MATERIAL FOR THE TASK:
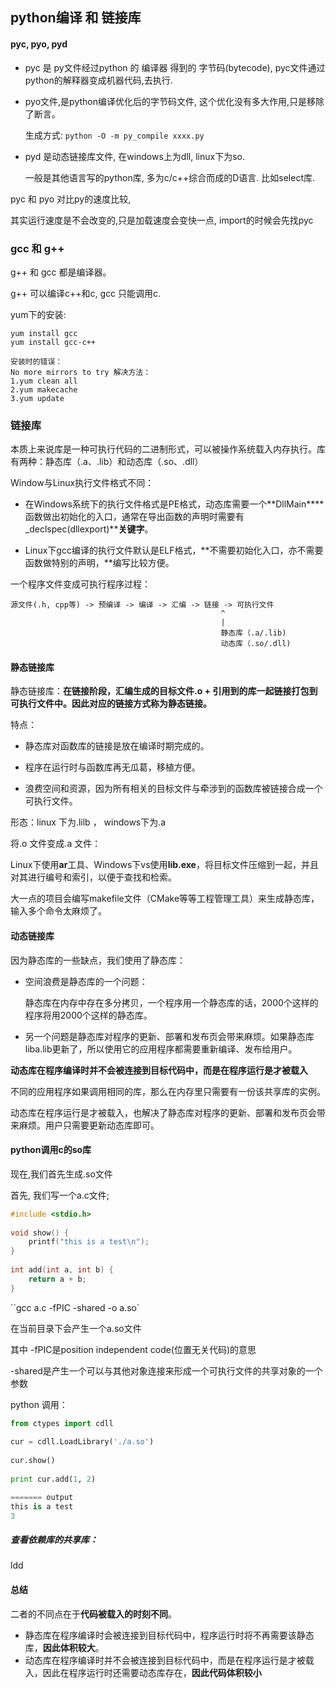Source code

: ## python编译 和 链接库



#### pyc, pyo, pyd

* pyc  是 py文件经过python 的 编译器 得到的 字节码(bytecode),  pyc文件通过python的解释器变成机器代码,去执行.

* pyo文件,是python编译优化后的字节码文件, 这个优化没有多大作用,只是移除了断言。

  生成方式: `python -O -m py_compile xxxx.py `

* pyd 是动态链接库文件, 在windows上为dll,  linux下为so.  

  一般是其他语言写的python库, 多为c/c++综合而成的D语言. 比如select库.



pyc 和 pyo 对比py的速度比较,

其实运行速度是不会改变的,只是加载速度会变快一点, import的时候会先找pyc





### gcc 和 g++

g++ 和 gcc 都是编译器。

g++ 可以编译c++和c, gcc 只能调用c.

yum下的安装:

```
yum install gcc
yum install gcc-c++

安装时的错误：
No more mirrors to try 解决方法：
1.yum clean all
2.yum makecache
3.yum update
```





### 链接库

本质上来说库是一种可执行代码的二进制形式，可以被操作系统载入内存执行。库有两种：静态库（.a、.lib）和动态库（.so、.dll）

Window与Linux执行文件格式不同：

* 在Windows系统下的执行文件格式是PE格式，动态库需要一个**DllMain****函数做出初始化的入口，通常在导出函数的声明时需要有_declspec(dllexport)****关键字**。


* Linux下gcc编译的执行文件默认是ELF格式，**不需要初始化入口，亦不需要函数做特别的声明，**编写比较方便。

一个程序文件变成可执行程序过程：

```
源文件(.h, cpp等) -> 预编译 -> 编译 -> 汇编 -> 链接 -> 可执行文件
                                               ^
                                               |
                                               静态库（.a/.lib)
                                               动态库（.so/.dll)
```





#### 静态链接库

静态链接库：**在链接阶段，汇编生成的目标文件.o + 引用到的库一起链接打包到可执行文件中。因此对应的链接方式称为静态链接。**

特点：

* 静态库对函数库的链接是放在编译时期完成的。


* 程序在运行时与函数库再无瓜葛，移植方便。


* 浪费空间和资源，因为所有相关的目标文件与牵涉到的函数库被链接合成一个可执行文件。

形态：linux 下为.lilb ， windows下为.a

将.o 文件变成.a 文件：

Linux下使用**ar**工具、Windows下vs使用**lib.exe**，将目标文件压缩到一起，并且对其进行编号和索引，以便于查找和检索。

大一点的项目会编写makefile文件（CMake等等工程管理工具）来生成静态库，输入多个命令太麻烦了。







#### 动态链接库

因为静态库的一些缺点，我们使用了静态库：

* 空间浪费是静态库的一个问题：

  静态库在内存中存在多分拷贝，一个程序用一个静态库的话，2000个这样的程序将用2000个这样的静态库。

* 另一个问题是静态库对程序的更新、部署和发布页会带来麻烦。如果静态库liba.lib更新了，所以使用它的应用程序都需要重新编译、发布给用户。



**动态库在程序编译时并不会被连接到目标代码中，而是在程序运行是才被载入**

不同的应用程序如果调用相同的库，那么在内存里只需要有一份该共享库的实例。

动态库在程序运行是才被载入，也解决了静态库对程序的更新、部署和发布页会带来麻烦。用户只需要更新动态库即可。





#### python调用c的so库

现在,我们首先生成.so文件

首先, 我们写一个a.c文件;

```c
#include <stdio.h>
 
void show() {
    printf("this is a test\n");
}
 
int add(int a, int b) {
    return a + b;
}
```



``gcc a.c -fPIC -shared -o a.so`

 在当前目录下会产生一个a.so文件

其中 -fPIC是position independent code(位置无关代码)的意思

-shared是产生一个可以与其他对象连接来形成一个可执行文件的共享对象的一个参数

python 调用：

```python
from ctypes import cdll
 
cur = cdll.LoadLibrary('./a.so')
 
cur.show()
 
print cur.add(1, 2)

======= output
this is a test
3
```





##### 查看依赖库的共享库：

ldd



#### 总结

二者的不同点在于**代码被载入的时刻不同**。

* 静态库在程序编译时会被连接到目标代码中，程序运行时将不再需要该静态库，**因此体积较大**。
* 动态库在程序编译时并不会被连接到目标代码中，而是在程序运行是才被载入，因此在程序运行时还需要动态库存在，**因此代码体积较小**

EXERCISE REQUIREMENTS: List each line of the records that holds the string "cdll".

SOLUTION TO THE EXERCISE:
from ctypes import cdll
cur = cdll.LoadLibrary('./a.so')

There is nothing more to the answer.